"Quando da Oldani facevo l’umarell Ora col mio Distreat torno a studiare"
di Simona Ballatore
Dal primissimo stage con Davide Oldani all’apertura del suo “Distreat“ sui Navigli, con sette amici. Federico Sordo, 32 anni, è tornato a studiare: è tra i pionieri dell’Its Food and Beverage management, salpato quest’anno all’alberghiero Carlo Porta. Alle spalle ha un diploma al liceo scientifico Bottoni, ma la passione per la cucina, coltivata tra le pareti di casa, già alle superiori si faceva sentire forte. "Inizialmente con esiti disastrosi - sorride - ma stare ai fornelli mi soddisfaceva parecchio".
Cosa scelse di fare dopo la maturità?
"All’inizio mi sono iscritto all’università: Scienze e tecnologie della ristorazione, alla Statale. Ma non sono riuscito a portare avanti gli studi: ho cominciato a lavorare da Oldani, conciliare gli orari non era semplice".
Come andò l’ingaggio?
"Ero andato alla presentazione di un suo libro a Bollate. Tante signore si erano fermate per l’autografo, io ho aspettato il mio turno e gli ho chiesto una dritta: avrei tanto voluto diventare chef, che scuola di cucina mi consigliava?".
La risposta?
"Nessuna. Mi disse di andare a vedere come si lavorava da lui in cucina.
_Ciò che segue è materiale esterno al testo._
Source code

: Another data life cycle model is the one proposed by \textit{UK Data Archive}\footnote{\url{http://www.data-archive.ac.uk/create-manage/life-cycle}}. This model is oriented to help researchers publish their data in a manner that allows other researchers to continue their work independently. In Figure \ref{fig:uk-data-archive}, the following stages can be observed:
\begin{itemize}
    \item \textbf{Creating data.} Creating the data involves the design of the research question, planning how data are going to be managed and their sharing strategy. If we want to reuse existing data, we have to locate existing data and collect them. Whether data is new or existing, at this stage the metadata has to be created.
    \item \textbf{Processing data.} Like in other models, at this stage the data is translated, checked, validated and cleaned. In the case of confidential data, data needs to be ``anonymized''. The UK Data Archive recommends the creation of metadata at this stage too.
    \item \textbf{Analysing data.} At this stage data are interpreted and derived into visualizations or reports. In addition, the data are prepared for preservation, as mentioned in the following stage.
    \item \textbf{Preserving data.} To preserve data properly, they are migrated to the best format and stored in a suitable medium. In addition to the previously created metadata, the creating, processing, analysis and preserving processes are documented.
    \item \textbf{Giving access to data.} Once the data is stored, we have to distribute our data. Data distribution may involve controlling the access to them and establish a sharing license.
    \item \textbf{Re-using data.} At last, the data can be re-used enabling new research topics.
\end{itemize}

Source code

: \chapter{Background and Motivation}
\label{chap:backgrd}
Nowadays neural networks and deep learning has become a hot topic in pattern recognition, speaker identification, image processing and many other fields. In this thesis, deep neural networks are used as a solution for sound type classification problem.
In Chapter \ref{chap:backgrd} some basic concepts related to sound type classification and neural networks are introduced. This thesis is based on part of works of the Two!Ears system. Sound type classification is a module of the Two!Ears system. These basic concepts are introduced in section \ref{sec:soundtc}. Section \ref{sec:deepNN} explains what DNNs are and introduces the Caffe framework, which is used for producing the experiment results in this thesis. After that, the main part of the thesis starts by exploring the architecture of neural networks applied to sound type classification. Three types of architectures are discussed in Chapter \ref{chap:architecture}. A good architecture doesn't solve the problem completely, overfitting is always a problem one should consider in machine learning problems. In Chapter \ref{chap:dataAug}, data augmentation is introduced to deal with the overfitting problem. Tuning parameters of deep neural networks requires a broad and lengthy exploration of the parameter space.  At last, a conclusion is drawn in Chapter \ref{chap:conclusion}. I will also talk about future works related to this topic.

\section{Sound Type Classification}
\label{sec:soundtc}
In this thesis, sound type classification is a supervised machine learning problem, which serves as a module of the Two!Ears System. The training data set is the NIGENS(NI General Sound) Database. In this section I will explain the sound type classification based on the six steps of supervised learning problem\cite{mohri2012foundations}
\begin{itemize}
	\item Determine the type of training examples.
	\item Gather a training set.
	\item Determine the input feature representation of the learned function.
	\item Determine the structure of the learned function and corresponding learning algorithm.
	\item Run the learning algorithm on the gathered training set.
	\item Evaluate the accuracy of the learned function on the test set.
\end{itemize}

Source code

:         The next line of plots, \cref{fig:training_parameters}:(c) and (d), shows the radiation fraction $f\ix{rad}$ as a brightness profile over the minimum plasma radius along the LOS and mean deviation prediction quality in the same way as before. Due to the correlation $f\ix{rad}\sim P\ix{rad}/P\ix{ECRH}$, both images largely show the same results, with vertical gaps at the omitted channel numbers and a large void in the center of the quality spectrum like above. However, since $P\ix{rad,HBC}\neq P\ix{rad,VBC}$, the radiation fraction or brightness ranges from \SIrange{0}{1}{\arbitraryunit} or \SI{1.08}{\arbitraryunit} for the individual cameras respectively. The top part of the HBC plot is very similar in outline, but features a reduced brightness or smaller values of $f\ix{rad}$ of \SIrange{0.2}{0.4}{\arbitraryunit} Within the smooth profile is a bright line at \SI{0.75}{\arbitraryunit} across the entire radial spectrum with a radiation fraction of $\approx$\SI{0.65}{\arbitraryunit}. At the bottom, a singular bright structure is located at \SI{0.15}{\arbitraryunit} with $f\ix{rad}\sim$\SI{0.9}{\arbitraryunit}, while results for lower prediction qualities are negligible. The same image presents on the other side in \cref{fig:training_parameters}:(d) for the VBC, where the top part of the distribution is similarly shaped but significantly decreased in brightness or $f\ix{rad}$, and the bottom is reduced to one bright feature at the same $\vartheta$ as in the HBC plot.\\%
Così mi presentai al D’O. Praticamente facevo l’umarell ai cantieri: sbirciavo da fuori. Dopo la terza volta mi disse che si era liberato un posto per uno stage... è stata una combinazione tra la fortuna e il farsi avanti, senza timore".
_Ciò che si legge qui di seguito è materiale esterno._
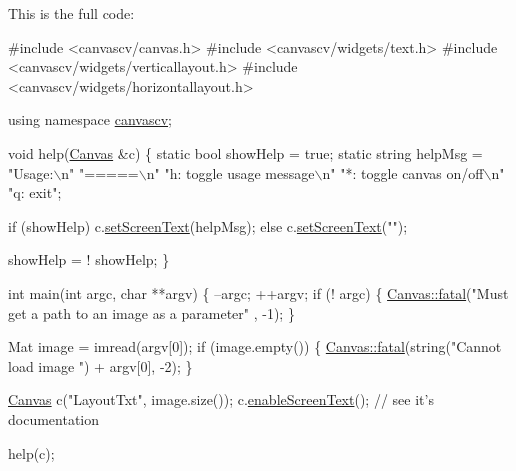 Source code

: This is the full code\+: 
\begin{DoxyCode}
\textcolor{preprocessor}{#include <canvascv/canvas.h>}
\textcolor{preprocessor}{#include <canvascv/widgets/text.h>}
\textcolor{preprocessor}{#include <canvascv/widgets/verticallayout.h>}
\textcolor{preprocessor}{#include <canvascv/widgets/horizontallayout.h>}

\textcolor{keyword}{using namespace }\hyperlink{namespacecanvascv}{canvascv};

\textcolor{keywordtype}{void} help(\hyperlink{classcanvascv_1_1Canvas}{Canvas} &c)
\{
    \textcolor{keyword}{static} \textcolor{keywordtype}{bool} showHelp = \textcolor{keyword}{true};
    \textcolor{keyword}{static} \textcolor{keywordtype}{string} helpMsg =
            \textcolor{stringliteral}{"Usage:\(\backslash\)n"}
            \textcolor{stringliteral}{"=====\(\backslash\)n"}
            \textcolor{stringliteral}{"h: toggle usage message\(\backslash\)n"}
            \textcolor{stringliteral}{"*: toggle canvas on/off\(\backslash\)n"}
            \textcolor{stringliteral}{"q: exit"};


    \textcolor{keywordflow}{if} (showHelp) c.\hyperlink{classcanvascv_1_1Canvas_aaedea276b82a8a4cfc0895ae81113cfd}{setScreenText}(helpMsg);
    \textcolor{keywordflow}{else} c.\hyperlink{classcanvascv_1_1Canvas_aaedea276b82a8a4cfc0895ae81113cfd}{setScreenText}(\textcolor{stringliteral}{""});

    showHelp = ! showHelp;
\}

\textcolor{keywordtype}{int} main(\textcolor{keywordtype}{int} argc, \textcolor{keywordtype}{char} **argv)
\{
    --argc;
    ++argv;
    \textcolor{keywordflow}{if} (! argc)
    \{
        \hyperlink{classcanvascv_1_1Canvas_add93c0d5cc1e9b49f97510952a8a1961}{Canvas::fatal}(\textcolor{stringliteral}{"Must get a path to an image as a parameter"} , -1);
    \}

    Mat image = imread(argv[0]);
    \textcolor{keywordflow}{if} (image.empty())
    \{
        \hyperlink{classcanvascv_1_1Canvas_add93c0d5cc1e9b49f97510952a8a1961}{Canvas::fatal}(\textcolor{keywordtype}{string}(\textcolor{stringliteral}{"Cannot load image "}) + argv[0], -2);
    \}

    \hyperlink{classcanvascv_1_1Canvas}{Canvas} c(\textcolor{stringliteral}{"LayoutTxt"}, image.size());
    c.\hyperlink{classcanvascv_1_1Canvas_ae68d3277e738d349232400b38f0e5f9e}{enableScreenText}(); \textcolor{comment}{// see it's documentation}

    help(c);


\end{DoxyCode}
C’erano altri liceali in cucina?
"Sì, ovviamente anche diplomati degli alberghieri, ma Oldani diceva che noi eravamo tavolozze bianche, più plasmabili. Certo, da formare da zero, ma era una bella sfida".
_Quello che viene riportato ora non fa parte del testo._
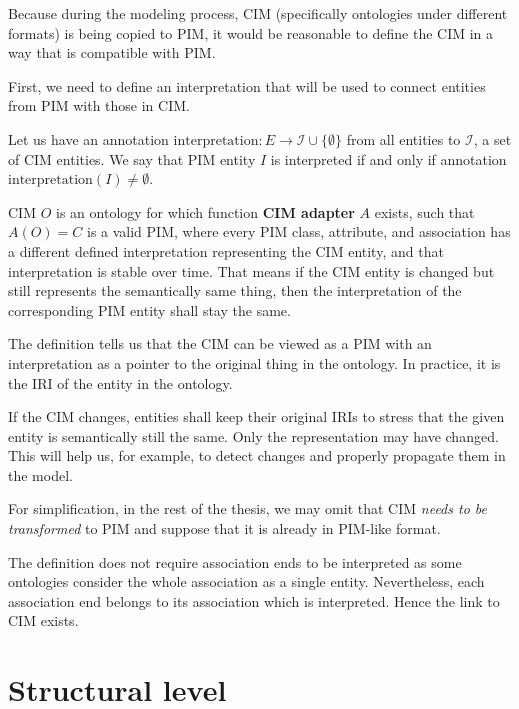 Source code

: Because during the modeling process, CIM (specifically ontologies under different formats) is being copied to PIM, it would be reasonable to define the CIM in a way that is compatible with PIM.

First, we need to define an interpretation that will be used to connect entities from PIM with those in CIM.

\begin{definition}[interpretation]
    Let us have an annotation $\textrm{interpretation}: E \rightarrow \mathcal{I} \cup \{\emptyset\}$ from all entities to $\mathcal{I}$, a set of CIM entities. We say that PIM entity $I$ is interpreted if and only if annotation $\textrm{interpretation}(I) \neq \emptyset$.
\end{definition}

\begin{definition}[CIM]
    CIM $O$ is an ontology for which function \textbf{CIM adapter} $A$ exists, such that $A(O) = C$ is a valid PIM, where every PIM class, attribute, and association has a different defined interpretation representing the CIM entity, and that interpretation is stable over time. That means if the CIM entity is changed but still represents the semantically same thing, then the interpretation of the corresponding PIM entity shall stay the same.
\end{definition}

The definition tells us that the CIM can be viewed as a PIM with an interpretation as a pointer to the original thing in the ontology. In practice, it is the IRI of the entity in the ontology.

If the CIM changes, entities shall keep their original IRIs to stress that the given entity is semantically still the same. Only the representation may have changed. This will help us, for example, to detect changes and properly propagate them in the model.

For simplification, in the rest of the thesis, we may omit that CIM \textit{needs to be transformed} to PIM and suppose that it is already in PIM-like format.

The definition does not require association ends to be interpreted as some ontologies consider the whole association as a single entity. Nevertheless, each association end belongs to its association which is interpreted. Hence the link to CIM exists.

\section{Structural level}

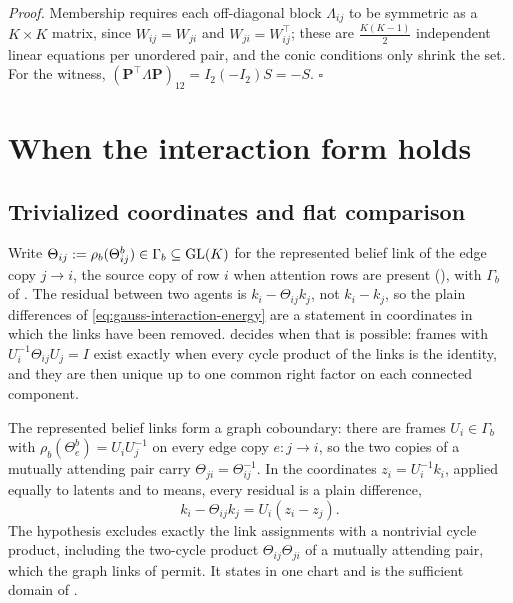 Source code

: \noindent\emph{Proof.}
Membership requires each off-diagonal block \(\Lambda_{ij}\) to be symmetric as
a \(K\times K\) matrix, since \(W_{ij}=W_{ji}\) and \(W_{ji}=W_{ij}^\top\); these
are \(\tfrac{K(K-1)}2\) independent linear equations per unordered pair, and the
conic conditions only shrink the set. For the witness,
\((\mathbf P^\top\Lambda \mathbf P)_{12}=I_2(-I_2)S=-S\). \(\square\)

\section{When the interaction form holds}
\label{sec:gauss-hypothesis}

\subsection{Trivialized coordinates and flat comparison}

Write \(\Theta_{ij}:=\rho_b(\Theta_{ij}^b)\in\Gamma_b\subseteq\GL(K)\) for
the represented belief link of the edge copy \(j\to i\), the source copy of
row \(i\) when attention rows are present (), with
\(\Gamma_b\) of . The residual between two agents is
\(k_i-\Theta_{ij}k_j\), not \(k_i-k_j\), so the plain differences of
\eqref{eq:gauss-interaction-energy} are a statement in coordinates in which
the links have been removed. 
decides when that is possible: frames with \(U_i^{-1}\Theta_{ij}U_j=I\) exist
exactly when every cycle product of the links is the identity, and they are
then unique up to one common right factor on each connected component.

The represented belief links form a graph coboundary: there are frames
\(U_i\in\Gamma_b\) with \(\rho_b(\Theta^b_e)=U_iU_j^{-1}\) on every edge copy
\(e:j\to i\), so the two copies of a mutually attending pair carry
\(\Theta_{ji}=\Theta_{ij}^{-1}\). In the coordinates \(z_i=U_i^{-1}k_i\), applied equally to latents and to means,
every residual is a plain difference,
\begin{equation}
k_i-\Theta_{ij}k_j=U_i\left(z_i-z_j\right).
\label{eq:gauss-flat-trivialization}
\end{equation}
The hypothesis excludes exactly the link assignments with a nontrivial cycle
product, including the two-cycle product \(\Theta_{ij}\Theta_{ji}\) of a
mutually attending pair, which the graph links of 
permit. It states
 in one chart and is the sufficient domain
of .

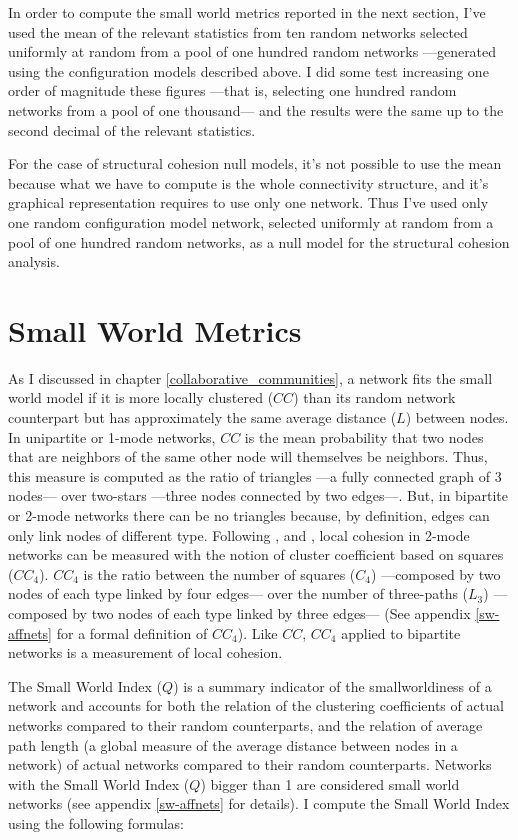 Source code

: In order to compute the small world metrics reported in the next section, I've used the mean of the relevant statistics from ten random networks selected uniformly at random from a pool of one hundred random networks ---generated using the configuration models described above. I did some test increasing one order of magnitude these figures ---that is, selecting one hundred random networks from a pool of one thousand--- and the results were the same up to the second decimal of the relevant statistics.

For the case of structural cohesion null models, it's not possible to use the mean because what we have to compute is the whole connectivity structure, and it's graphical representation requires to use only one network. Thus I've used only one random configuration model network, selected uniformly at random from a pool of one hundred random networks, as a null model for the structural cohesion analysis.  

\section{Small World Metrics}

As I discussed in chapter \ref{collaborative_communities}, a network fits the small world model if it is more locally clustered ($CC$) than its random network counterpart but has approximately the same average distance ($L$) between nodes. In unipartite or 1-mode networks, $CC$ is the mean probability that two nodes that are neighbors of the same other node will themselves be neighbors. Thus, this measure is computed as the ratio of triangles ---a fully connected graph of 3 nodes--- over two-stars ---three nodes connected by two edges---. But, in bipartite or 2-mode networks there can be no triangles because, by definition, edges can only link nodes of different type. Following \citet{robins:2004}, \citet{lind:2005} and \citet{latapy:2008}, local cohesion in 2-mode networks can be measured with the notion of cluster coefficient based on squares ($CC_4$). $CC_4$ is the ratio between the number of squares ($C_4$) ---composed by two nodes of each type linked by four edges--- over the number of three-paths ($L_3$) ---composed by two nodes of each type linked by three edges--- (See appendix \ref{sw-affnets} for a formal definition of $CC_4$). Like $CC$, $CC_4$ applied to bipartite networks is a measurement of local cohesion.

The Small World Index ($Q$) is a summary indicator of the smallworldiness of a network and accounts for both the relation of the clustering coefficients of actual networks compared to their random counterparts, and the relation of average path length (a global measure of the average distance between nodes in a network) of actual networks compared to their random counterparts. Networks with the Small World Index ($Q$) bigger than 1 are considered small world networks (see appendix \ref{sw-affnets} for details). I compute the Small World Index using the following formulas:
Vinta. Ora è il suo mestiere.
"Non c’è sabato e domenica, a vent’anni pesa, ma la passione era più forte. Dopo esperienze in giro per l’Italia, sono stato da Sadler, al Ratanà e Da Vittorio. A 27 anni ho aperto il mio locale, con alcuni soci".
La parte più difficile, dall’altra parte del campo?
"Una sfilza di aspetti burocratici e organizzativi, dalla gestione dei dipendenti ai menù. È un lavoro a tutto tondo, che deve tenere conto delle dinamiche umane e personali. Abbiamo cominciato nel gennaio 2019, dopo un anno pieno è arrivato il Covid a stravolgere tutto".
Come avete retto?
"Siamo stati tra i primi a preparare i kit da finire a casa. La nostra cucina non si presta ad essere messa in una scatoletta: davamo le istruzioni per garantire risultati di qualità. Ci siamo difesi bene e ci siamo concentrati sulla comunicazione, per ricordare al mondo che c’eravamo".
La parte più complicata oggi: trovare personale. Crede sia anche questo un effetto collaterale del Covid?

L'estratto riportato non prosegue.